The first metric I looked at to understand my bonk was weekly mileage. At the start of training, I neurotically plan to avoid a sudden hike in distance, which I've learned is a sure fire path to injury. I am also a devoted adherent to the 80/20 rule for endurance training, which recommends that one never run more than 20% of mileage at a strenuous pace. My plan also makes sure that I never come close to the 20% ceiling. So, I know it's not my total mileage or the total hard miles I'm doing.
However, my planning consists of 4-week cycles, with three hard weeks followed by an easy week. I know I'm not breaking any weekly limits that might result in overtraining or injury. Yet, what if I change the timescale for how I assess mileage?

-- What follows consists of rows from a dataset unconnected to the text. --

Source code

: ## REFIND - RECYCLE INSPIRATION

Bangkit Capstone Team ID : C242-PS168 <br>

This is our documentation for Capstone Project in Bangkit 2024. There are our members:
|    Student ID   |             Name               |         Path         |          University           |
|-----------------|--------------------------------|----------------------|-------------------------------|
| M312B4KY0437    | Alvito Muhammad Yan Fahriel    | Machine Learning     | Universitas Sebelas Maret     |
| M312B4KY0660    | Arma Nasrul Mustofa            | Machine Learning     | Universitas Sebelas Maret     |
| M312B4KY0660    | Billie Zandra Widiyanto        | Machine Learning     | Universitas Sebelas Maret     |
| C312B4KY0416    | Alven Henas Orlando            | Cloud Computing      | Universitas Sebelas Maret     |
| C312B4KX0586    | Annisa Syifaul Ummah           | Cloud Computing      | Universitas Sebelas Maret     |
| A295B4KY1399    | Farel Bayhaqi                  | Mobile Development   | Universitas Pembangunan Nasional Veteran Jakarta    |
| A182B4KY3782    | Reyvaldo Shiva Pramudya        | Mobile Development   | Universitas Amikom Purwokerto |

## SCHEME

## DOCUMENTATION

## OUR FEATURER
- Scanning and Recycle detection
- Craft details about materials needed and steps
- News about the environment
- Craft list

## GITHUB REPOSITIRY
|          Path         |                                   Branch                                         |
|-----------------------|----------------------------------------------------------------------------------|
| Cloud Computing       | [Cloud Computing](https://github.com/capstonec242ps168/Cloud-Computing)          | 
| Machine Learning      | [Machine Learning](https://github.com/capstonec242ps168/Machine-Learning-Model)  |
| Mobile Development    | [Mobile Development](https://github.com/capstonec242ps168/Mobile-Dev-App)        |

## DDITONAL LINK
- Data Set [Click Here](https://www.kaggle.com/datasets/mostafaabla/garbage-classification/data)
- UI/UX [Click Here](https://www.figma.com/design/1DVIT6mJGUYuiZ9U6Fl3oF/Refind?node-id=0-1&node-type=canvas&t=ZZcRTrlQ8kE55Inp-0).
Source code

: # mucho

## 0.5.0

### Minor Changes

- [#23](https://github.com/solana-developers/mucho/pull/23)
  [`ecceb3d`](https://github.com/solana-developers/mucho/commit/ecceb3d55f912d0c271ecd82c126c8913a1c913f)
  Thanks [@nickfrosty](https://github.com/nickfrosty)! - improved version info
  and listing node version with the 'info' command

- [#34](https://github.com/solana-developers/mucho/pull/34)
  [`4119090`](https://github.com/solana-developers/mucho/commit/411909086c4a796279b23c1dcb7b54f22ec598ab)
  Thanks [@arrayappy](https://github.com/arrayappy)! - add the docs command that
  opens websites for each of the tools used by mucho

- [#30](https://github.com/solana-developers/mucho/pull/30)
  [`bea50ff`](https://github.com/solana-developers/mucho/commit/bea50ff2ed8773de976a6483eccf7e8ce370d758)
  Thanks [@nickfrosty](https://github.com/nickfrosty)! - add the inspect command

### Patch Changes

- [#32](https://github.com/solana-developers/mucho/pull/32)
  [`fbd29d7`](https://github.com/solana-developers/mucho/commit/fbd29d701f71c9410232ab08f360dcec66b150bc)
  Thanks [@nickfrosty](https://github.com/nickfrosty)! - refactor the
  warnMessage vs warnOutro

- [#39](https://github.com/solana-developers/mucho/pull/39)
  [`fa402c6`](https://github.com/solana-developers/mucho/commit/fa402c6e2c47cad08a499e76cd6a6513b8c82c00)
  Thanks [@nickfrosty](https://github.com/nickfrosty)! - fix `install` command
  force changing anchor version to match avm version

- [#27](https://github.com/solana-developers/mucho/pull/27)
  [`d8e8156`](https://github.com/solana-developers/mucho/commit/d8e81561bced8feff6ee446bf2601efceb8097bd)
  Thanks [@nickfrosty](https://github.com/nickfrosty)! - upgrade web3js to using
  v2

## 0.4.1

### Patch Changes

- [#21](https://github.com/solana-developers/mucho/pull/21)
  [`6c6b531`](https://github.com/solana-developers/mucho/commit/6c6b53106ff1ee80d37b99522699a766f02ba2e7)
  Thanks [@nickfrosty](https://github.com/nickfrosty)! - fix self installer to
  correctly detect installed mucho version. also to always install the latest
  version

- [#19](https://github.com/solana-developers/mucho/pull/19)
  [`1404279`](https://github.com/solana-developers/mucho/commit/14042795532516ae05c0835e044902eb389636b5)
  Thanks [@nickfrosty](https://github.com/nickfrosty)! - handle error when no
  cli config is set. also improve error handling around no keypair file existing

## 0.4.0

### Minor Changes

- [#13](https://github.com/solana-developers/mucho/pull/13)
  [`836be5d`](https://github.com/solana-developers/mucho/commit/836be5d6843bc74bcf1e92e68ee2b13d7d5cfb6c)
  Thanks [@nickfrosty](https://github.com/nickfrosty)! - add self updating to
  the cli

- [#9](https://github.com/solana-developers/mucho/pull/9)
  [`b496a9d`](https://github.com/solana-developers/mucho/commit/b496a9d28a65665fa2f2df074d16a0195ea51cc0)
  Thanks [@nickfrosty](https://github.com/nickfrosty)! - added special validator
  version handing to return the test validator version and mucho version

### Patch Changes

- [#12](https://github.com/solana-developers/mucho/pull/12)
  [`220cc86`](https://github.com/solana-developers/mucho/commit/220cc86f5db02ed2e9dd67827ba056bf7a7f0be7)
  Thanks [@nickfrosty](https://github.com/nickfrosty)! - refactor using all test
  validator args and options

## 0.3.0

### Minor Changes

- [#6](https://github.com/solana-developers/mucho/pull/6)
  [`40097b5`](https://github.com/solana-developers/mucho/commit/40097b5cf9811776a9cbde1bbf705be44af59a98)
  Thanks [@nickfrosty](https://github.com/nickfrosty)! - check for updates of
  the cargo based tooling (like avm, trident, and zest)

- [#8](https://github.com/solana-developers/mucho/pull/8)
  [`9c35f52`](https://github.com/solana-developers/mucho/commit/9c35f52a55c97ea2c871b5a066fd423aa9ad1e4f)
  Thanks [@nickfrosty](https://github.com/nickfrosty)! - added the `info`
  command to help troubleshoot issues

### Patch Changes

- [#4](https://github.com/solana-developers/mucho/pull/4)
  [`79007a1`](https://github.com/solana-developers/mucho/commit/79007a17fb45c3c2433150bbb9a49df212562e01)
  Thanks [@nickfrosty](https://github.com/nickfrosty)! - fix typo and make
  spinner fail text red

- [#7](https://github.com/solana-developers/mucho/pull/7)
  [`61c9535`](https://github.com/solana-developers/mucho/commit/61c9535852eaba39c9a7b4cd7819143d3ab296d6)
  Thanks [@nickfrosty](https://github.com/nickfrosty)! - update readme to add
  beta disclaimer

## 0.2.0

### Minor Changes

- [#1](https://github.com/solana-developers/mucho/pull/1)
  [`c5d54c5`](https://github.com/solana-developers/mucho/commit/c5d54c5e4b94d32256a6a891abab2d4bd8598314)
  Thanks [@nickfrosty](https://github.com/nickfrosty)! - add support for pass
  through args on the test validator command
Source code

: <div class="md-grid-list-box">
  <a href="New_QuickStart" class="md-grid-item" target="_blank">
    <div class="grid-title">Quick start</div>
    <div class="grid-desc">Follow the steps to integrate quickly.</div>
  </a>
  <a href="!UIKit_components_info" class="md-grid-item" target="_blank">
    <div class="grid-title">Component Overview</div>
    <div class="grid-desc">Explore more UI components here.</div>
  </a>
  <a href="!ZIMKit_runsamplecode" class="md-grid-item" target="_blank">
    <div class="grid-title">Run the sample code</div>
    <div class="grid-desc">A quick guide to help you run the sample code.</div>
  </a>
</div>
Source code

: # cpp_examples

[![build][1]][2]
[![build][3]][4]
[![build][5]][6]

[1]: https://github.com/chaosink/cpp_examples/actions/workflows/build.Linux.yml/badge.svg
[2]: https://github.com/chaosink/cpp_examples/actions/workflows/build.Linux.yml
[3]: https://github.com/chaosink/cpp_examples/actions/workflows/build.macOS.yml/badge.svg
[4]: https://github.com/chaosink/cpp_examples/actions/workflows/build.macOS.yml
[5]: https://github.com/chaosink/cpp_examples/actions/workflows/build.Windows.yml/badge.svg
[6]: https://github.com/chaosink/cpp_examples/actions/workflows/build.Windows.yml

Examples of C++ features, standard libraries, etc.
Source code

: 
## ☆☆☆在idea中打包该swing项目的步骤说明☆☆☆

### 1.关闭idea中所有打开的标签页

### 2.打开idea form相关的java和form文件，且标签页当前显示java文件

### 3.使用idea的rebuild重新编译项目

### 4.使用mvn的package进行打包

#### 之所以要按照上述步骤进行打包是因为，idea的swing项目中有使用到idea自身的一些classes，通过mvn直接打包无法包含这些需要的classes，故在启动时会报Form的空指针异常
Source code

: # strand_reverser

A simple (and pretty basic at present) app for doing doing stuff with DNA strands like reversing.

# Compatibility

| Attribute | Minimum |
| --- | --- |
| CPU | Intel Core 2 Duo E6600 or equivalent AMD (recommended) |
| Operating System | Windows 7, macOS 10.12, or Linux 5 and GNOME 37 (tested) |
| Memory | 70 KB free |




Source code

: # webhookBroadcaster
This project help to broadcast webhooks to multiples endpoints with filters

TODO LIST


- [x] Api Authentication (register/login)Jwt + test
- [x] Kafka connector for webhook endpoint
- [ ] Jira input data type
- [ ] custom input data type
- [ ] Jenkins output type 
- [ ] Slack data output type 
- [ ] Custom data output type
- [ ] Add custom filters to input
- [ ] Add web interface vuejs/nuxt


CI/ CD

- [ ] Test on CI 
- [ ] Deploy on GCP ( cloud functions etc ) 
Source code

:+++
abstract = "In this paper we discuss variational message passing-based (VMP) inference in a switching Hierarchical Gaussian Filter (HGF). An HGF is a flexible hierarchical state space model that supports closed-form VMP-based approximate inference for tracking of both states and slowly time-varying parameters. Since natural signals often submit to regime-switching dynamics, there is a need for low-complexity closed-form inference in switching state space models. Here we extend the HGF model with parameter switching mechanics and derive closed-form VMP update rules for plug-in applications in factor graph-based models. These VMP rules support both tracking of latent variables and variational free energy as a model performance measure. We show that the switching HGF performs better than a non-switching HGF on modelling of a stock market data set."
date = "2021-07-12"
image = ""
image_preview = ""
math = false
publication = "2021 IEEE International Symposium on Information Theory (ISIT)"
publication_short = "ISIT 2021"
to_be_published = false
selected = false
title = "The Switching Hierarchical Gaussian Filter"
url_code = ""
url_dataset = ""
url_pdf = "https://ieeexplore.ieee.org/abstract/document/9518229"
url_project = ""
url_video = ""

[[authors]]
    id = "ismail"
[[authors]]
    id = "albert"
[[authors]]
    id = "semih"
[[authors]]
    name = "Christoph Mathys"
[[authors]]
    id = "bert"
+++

As a definite nonprofessional athlete I must weave my runs into daily life. As a result, sometimes my mileage and hard efforts cluster. Conversely, I watched a Kofuzi video explaining his 9-day cycles where he separates all hard efforts with two day recovery periods. Must be nice.
I decided to look at 3, 5, and 14-day distance totals in addition to the 7-day totals I use for long term planning. My 7-day total was 60 miles, typical for the past few weeks. However, on the 3, 5, and 14-day scales I hit 36, 52 and 136 miles respectively, each a peak not seen for at least the past two and a half months.
Another approach is to convert these timescale distances into 7-day equivalents. Running 36 miles over three days seems fine, but the 7-day equivalent is 84 miles.
That is about 10 more miles than I've ever run in a week and I'm currently aiming for 50-60 miles per week. A 40% increase over my aim would have raised concerns during my planning had I been able to see it coming.
The rolling 5-day total for the week was 52 miles, a bit steep, but again it masks the real load due to clustering. 52 miles in 5 days is proportional to running 73 miles in a week. Here again, I'm floating 20% above what I intend to run.
The same overtraining story emerges when looking at my 14-day rolling total of 136 miles, averaging 75 miles per week, which is significantly high for me.
This week has shown me that tracking weekly distance and the percentage of hard effort alone isn't enough to avoid overtraining. Looking at 3, 5, and 14-day rolling totals along with their 7-day equivalents, illuminates how real-world clustering of miles can trigger mini periods of overtraining within just a few days.